Saved entries:

=== Section Start ===

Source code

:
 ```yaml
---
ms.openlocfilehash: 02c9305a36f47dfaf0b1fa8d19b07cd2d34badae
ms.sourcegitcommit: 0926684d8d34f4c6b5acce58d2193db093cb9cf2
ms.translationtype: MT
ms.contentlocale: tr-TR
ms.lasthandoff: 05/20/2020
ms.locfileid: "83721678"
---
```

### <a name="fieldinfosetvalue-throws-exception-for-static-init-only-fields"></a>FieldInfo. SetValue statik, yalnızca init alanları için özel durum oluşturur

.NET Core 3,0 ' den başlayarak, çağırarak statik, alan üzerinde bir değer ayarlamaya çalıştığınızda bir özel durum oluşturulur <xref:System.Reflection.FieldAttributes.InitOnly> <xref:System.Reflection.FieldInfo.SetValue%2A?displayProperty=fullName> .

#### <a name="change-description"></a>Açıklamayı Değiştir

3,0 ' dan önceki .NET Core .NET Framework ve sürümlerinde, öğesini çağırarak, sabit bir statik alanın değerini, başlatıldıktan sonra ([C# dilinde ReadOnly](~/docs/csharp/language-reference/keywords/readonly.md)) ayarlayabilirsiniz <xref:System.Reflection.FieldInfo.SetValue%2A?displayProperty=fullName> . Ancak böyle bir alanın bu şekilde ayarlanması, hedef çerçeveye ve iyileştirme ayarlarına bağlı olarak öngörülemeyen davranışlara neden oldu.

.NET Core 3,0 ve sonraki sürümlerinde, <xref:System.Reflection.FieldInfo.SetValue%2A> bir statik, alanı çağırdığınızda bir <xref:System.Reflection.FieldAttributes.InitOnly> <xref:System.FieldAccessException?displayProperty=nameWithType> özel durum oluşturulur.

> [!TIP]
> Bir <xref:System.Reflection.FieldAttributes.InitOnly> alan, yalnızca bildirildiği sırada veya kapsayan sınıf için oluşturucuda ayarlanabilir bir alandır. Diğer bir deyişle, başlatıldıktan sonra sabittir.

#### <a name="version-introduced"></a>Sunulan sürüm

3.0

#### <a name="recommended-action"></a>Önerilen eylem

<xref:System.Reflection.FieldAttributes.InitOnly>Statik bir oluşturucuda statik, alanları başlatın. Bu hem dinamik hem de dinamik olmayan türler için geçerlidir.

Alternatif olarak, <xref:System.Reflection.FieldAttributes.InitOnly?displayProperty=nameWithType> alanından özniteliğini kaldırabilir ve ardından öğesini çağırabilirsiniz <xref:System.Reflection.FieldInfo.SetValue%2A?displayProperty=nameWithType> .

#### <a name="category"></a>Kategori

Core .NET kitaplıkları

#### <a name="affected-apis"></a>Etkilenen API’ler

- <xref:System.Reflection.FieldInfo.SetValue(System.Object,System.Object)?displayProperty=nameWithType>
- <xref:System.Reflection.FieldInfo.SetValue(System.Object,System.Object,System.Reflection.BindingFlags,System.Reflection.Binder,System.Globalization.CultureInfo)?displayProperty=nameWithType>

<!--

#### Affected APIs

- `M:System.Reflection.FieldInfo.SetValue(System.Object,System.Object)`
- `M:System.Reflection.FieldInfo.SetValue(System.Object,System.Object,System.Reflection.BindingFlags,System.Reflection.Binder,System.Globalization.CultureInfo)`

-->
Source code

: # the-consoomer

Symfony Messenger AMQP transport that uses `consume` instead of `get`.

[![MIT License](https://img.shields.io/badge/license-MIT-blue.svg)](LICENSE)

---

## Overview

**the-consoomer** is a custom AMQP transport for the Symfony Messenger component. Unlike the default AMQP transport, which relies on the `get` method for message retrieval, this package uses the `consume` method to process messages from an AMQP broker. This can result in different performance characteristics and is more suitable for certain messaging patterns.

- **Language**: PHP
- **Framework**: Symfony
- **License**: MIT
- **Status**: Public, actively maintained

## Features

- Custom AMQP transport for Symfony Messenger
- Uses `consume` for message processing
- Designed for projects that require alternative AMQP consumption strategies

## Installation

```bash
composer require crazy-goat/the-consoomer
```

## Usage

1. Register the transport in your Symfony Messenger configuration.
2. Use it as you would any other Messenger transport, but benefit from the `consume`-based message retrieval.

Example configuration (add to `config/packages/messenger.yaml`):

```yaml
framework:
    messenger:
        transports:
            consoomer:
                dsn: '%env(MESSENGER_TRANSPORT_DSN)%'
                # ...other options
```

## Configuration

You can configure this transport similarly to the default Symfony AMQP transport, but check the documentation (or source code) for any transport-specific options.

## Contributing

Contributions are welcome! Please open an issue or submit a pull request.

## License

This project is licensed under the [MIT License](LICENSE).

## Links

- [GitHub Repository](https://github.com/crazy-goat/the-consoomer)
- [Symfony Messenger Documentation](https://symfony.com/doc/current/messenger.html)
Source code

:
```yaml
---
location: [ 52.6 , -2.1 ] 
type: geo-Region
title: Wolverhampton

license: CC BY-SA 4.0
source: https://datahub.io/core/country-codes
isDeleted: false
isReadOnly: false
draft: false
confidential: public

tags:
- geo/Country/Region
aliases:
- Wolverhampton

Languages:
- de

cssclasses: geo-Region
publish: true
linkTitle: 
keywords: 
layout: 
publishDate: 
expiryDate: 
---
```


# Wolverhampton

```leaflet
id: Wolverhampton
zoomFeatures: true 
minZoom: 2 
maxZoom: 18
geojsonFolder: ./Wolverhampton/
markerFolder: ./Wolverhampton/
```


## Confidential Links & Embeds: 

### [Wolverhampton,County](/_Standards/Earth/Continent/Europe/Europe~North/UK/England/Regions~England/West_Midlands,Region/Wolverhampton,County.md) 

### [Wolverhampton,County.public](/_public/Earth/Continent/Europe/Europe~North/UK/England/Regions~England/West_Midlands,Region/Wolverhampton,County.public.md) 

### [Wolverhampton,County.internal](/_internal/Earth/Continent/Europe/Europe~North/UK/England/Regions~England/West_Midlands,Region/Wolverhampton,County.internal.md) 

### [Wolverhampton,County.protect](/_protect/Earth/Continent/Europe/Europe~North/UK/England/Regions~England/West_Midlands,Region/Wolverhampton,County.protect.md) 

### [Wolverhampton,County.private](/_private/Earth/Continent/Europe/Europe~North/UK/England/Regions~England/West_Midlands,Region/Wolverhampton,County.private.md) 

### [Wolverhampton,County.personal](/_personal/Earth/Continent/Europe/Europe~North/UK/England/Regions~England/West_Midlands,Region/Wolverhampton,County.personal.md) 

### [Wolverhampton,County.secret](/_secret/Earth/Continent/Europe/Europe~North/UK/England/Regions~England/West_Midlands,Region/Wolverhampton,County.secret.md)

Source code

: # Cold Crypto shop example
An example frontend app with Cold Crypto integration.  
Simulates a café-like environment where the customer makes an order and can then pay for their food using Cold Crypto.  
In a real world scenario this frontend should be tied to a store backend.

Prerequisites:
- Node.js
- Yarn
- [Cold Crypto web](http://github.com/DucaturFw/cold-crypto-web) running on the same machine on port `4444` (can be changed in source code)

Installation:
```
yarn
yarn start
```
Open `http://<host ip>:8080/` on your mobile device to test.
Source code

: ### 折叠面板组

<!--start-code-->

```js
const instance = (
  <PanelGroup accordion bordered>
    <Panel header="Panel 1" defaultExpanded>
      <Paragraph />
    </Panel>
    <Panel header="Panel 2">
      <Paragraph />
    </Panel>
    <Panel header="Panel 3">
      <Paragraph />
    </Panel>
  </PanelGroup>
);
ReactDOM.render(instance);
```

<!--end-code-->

=== Section End ===

> [TASK DETAILS]: If a line in the data above holds the string "Globalization", report that line.

> [WRITTEN SOLUTION]:
- <xref:System.Reflection.FieldInfo.SetValue(System.Object,System.Object,System.Reflection.BindingFlags,System.Reflection.Binder,System.Globalization.CultureInfo)?displayProperty=nameWithType>
- `M:System.Reflection.FieldInfo.SetValue(System.Object,System.Object,System.Reflection.BindingFlags,System.Reflection.Binder,System.Globalization.CultureInfo)`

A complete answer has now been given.